I got jealous when he wanted me to ignore her, because it seemed like he was siding with her, although now I realize it wasn't so. BUT, and please note, I AM IN NO WAY JEALOUS OF HIS EXGF. He has fallen in love before, about almost 10 years ago, and he still keeps the girl's pictures (she's very pretty). And, he keeps in touch with another girl from his past, that I don't have a problem with. He also has letters from past relationships that he hasn't tossed because he says they make him feel special (?).

 

I'm glad that he has had past relationships because he is able to truly appreciate me. However, if someone attacks my credibility saying that I'm ghetto, that I need to get myself back into school, things along those lines, I can't sit back and ignore the insults. Maybe it would work for the rest of you, but I am not the type to sit back and wait for problems to go away. Because they don't.

 

When you look at your bf's past gfs, it gives you an indication of your bf's tendencies. From what my bf has told me about his exfiancee, I think my bf likes to be treated badly, and this worries me most about the potentiality of long- term commitment to him. (BTW, kudos to all of you who understood where I was coming from.) Anyway, want to know what's funny?
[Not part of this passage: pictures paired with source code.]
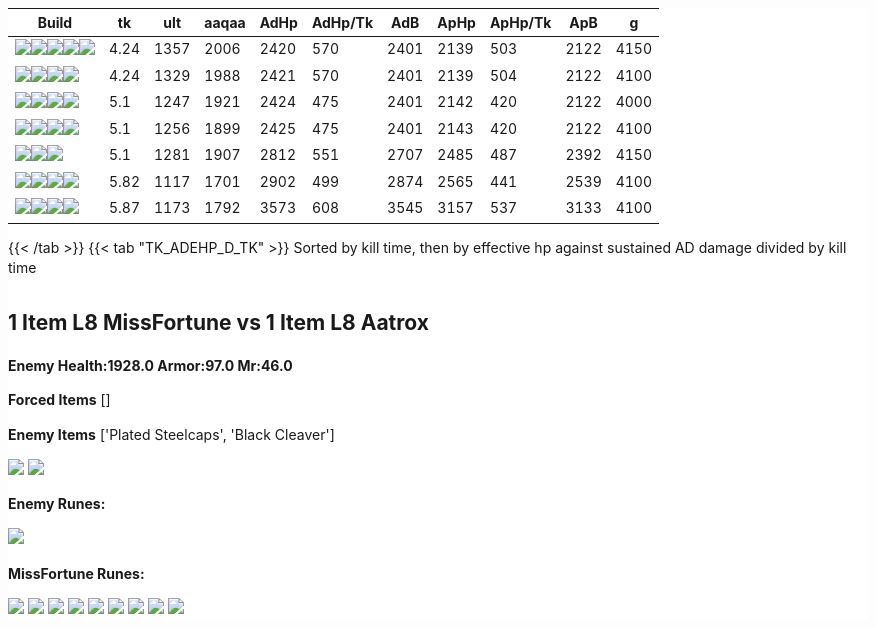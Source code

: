 



 Build |tk|ult|aaqaa|AdHp|AdHp/Tk|AdB|ApHp|ApHp/Tk|ApB|g
-|-|-|-|-|-|-|-|-|-|-
![](/item/3142.png)![](/item/1001.png)![](/item/1055.png)![](/item/1036.png)![](/item/1036.png)|4.24|1357|2006|2420|570|2401|2139|503|2122|4150
![](/item/3036.png)![](/item/1001.png)![](/item/1055.png)![](/item/1036.png)|4.24|1329|1988|2421|570|2401|2139|504|2122|4100
![](/item/6699.png)![](/item/1001.png)![](/item/1055.png)![](/item/1036.png)|5.1|1247|1921|2424|475|2401|2142|420|2122|4000
![](/item/3033.png)![](/item/1001.png)![](/item/1055.png)![](/item/1036.png)|5.1|1256|1899|2425|475|2401|2143|420|2122|4100
![](/item/3072.png)![](/item/1001.png)![](/item/1055.png)|5.1|1281|1907|2812|551|2707|2485|487|2392|4150
![](/item/3073.png)![](/item/1001.png)![](/item/1055.png)![](/item/1036.png)|5.82|1117|1701|2902|499|2874|2565|441|2539|4100
![](/item/6673.png)![](/item/1001.png)![](/item/1055.png)![](/item/1036.png)|5.87|1173|1792|3573|608|3545|3157|537|3133|4100
{{< /tab >}}
{{< tab "TK_ADEHP_D_TK" >}}
Sorted by kill time, then by effective hp against sustained AD damage divided by kill time
## 1 Item L8 MissFortune vs 1 Item L8 Aatrox

**Enemy Health:1928.0 Armor:97.0 Mr:46.0**


**Forced Items** []








**Enemy Items** ['Plated Steelcaps', 'Black Cleaver']





![](/item/3047.png)
![](/item/3071.png)



**Enemy Runes:**





![](/StatMods/StatModsHealthScalingIcon.png)



**MissFortune Runes:**


![](/Styles/Precision/PressTheAttack/PressTheAttack.png)
![](/Styles/Precision/AbsorbLife/AbsorbLife.png)
![](/Styles/Precision/LegendBloodline/LegendBloodline.png)
![](/Styles/Precision/CutDown/CutDown.png)
![](/Styles/Sorcery/AbsoluteFocus/AbsoluteFocus.png)
![](/Styles/Sorcery/GatheringStorm/GatheringStorm.png)
![](/StatMods/StatModsAdaptiveForceIcon.png)
![](/StatMods/StatModsAdaptiveForceIcon.png)
![](/StatMods/StatModsHealthScalingIcon.png)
The other day, my boyfriend told me that if he knew MY past before meeting me, he would never have agreed to date me. And he didn't say this to be vindictive. So I wasn't the only one who felt this way.

 

UPDATE: I have taken all the comments into account, and despite some of the postings being VERY tough to digest, much less swallow, I appreciate everyone's insights. I don't think about the events of a year ago very much anymore, and when the topic of marriage comes up, I don't try to avoid the issue. My boyfriend is a little weird, but the thought of marriage to him doesn't scare me anymore.